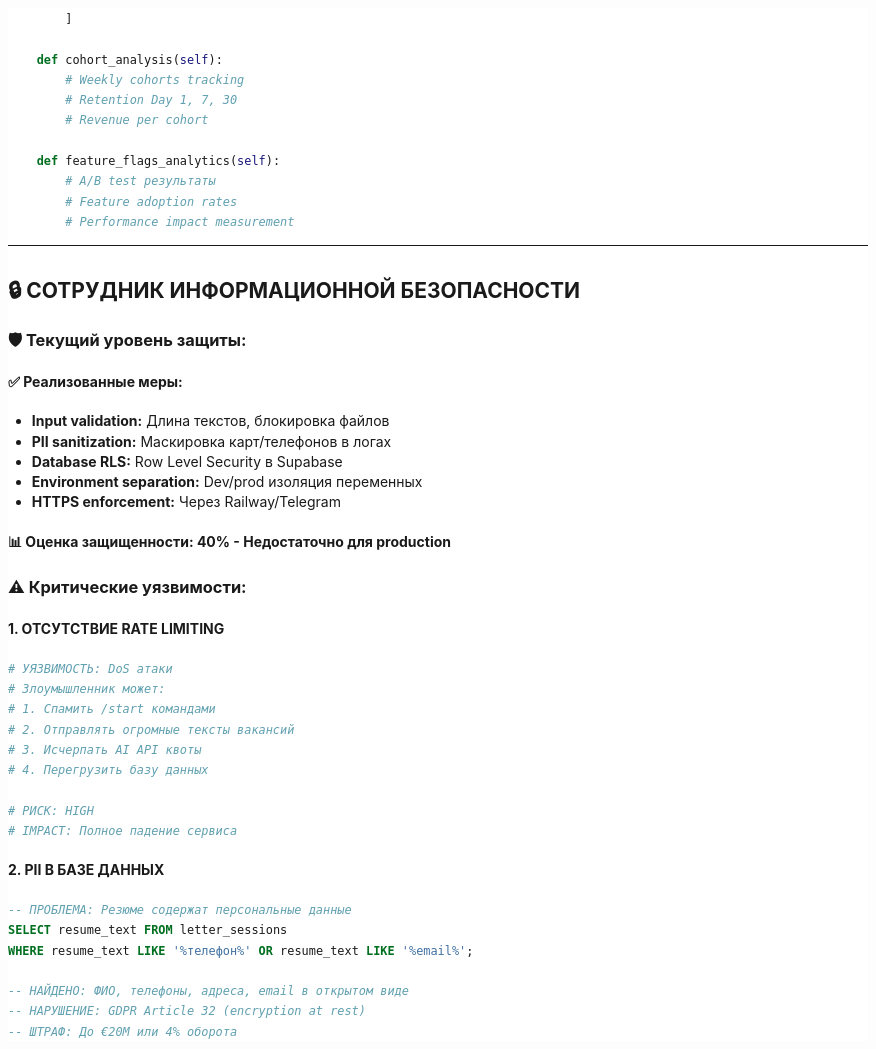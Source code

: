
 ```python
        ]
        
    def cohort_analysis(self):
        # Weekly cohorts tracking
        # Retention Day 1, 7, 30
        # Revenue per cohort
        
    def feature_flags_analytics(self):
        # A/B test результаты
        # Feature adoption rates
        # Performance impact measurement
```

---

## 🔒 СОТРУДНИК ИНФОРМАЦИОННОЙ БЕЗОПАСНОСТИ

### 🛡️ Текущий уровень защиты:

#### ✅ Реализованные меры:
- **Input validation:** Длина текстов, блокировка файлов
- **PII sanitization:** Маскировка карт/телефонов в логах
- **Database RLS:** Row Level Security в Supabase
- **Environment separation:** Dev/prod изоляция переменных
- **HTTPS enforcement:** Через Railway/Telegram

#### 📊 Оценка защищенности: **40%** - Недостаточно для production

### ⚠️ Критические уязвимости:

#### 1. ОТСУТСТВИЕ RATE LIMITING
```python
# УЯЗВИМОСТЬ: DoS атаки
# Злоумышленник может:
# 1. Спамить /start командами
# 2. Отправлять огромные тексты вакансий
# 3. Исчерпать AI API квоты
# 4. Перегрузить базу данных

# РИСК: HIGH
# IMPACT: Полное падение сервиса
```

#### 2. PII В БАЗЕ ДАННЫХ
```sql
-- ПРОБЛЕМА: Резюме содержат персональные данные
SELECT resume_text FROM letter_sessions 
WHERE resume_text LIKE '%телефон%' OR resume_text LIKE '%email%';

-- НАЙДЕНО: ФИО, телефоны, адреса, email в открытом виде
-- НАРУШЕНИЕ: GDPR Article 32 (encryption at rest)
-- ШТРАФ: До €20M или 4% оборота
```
==
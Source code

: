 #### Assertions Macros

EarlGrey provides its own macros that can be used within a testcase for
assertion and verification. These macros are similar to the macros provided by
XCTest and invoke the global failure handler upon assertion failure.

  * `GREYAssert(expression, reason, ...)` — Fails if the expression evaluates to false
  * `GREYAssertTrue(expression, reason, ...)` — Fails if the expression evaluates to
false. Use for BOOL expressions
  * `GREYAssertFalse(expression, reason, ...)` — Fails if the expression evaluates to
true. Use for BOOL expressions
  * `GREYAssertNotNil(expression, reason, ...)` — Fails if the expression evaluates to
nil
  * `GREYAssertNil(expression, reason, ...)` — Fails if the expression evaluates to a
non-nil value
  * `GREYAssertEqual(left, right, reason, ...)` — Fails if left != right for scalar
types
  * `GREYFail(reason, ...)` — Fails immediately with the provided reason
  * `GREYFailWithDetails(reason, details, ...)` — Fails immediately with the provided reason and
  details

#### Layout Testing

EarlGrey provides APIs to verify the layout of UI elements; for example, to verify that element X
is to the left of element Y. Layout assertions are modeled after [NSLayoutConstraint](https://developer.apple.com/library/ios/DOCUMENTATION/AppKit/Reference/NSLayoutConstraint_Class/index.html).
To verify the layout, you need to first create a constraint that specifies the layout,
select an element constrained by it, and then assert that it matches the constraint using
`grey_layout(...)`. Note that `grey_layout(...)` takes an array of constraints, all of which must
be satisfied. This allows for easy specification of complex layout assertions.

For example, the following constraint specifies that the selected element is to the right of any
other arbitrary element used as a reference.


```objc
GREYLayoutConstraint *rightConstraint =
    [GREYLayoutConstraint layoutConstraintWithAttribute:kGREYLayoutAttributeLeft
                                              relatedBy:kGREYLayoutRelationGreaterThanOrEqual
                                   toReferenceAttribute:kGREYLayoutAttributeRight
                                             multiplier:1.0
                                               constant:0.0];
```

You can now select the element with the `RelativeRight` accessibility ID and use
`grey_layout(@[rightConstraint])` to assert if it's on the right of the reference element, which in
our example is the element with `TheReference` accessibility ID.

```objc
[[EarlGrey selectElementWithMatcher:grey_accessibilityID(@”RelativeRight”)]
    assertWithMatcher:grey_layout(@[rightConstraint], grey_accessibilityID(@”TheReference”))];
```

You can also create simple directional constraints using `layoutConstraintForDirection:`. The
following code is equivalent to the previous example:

■ **Work instructions**: State how many lines of the listing include "GREYLayoutConstraint", and nothing more.

■ **Response area**: 2